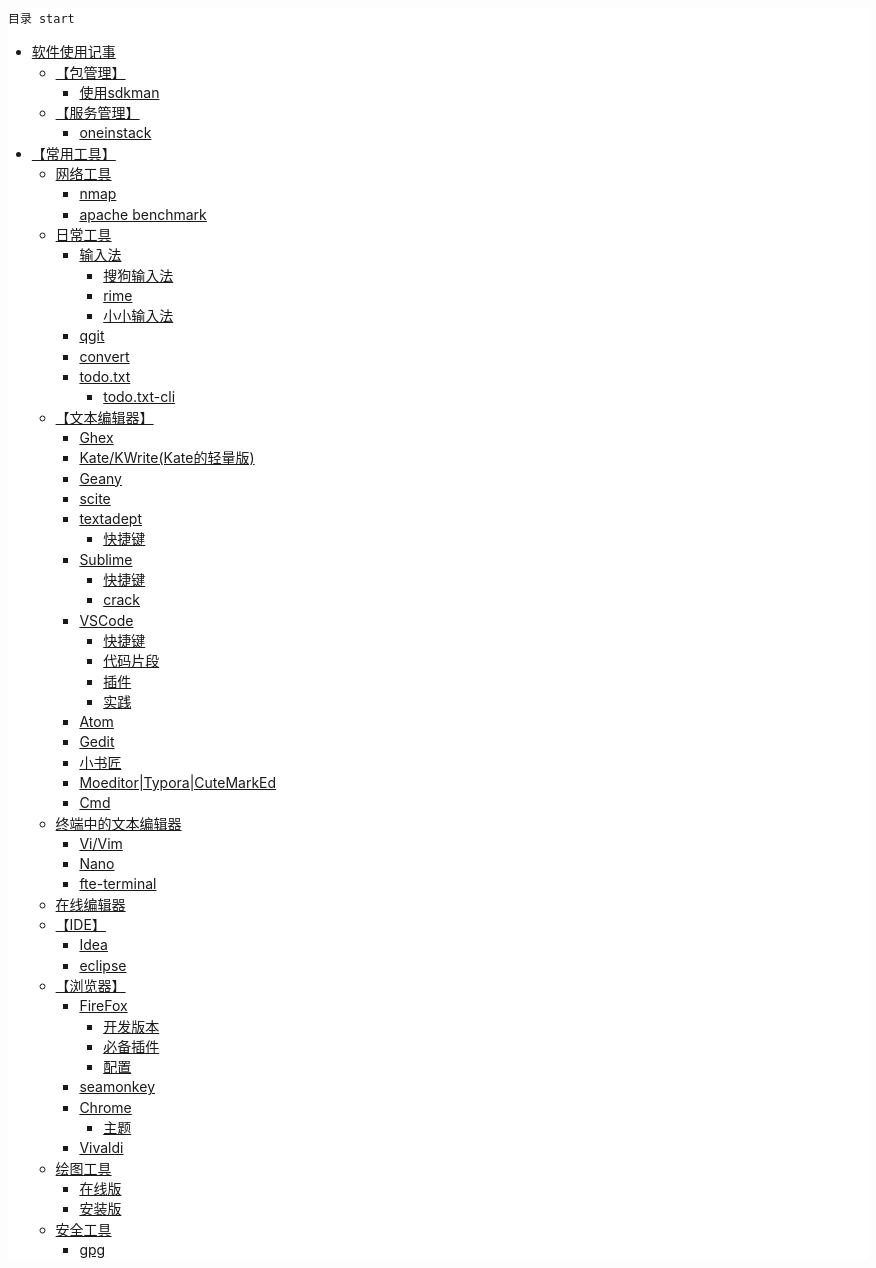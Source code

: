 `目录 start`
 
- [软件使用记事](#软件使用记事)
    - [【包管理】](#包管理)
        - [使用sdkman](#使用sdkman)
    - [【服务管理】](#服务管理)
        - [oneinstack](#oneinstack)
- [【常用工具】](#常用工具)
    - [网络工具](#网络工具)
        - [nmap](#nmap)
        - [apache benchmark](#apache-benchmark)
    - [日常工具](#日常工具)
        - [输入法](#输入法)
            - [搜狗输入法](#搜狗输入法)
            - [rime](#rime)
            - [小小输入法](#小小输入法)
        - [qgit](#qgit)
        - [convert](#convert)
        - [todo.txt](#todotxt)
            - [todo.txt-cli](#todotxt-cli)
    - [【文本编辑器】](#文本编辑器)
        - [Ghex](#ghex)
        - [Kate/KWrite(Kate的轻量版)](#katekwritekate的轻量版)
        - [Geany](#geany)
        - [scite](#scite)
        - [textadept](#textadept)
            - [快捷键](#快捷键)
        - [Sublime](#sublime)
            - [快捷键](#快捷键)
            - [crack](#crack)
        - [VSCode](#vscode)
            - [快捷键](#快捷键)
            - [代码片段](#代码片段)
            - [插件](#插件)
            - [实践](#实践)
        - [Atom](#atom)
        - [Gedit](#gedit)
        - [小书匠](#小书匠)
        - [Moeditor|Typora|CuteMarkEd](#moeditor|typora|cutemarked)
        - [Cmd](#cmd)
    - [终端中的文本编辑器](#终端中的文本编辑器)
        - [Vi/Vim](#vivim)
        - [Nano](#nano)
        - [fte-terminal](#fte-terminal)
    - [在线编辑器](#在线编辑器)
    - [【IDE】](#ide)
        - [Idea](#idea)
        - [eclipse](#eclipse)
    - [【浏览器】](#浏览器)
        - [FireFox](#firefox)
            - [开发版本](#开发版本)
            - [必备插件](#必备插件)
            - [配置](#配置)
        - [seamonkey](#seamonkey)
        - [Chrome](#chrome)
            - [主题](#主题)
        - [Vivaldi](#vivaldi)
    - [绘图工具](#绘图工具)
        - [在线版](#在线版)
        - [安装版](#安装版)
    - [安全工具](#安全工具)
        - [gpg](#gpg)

■ Task requirements:
Would you copy each line of the records that contains "todo"?

■ Response:
        - [todo.txt](#todotxt)
            - [todo.txt-cli](#todotxt-cli)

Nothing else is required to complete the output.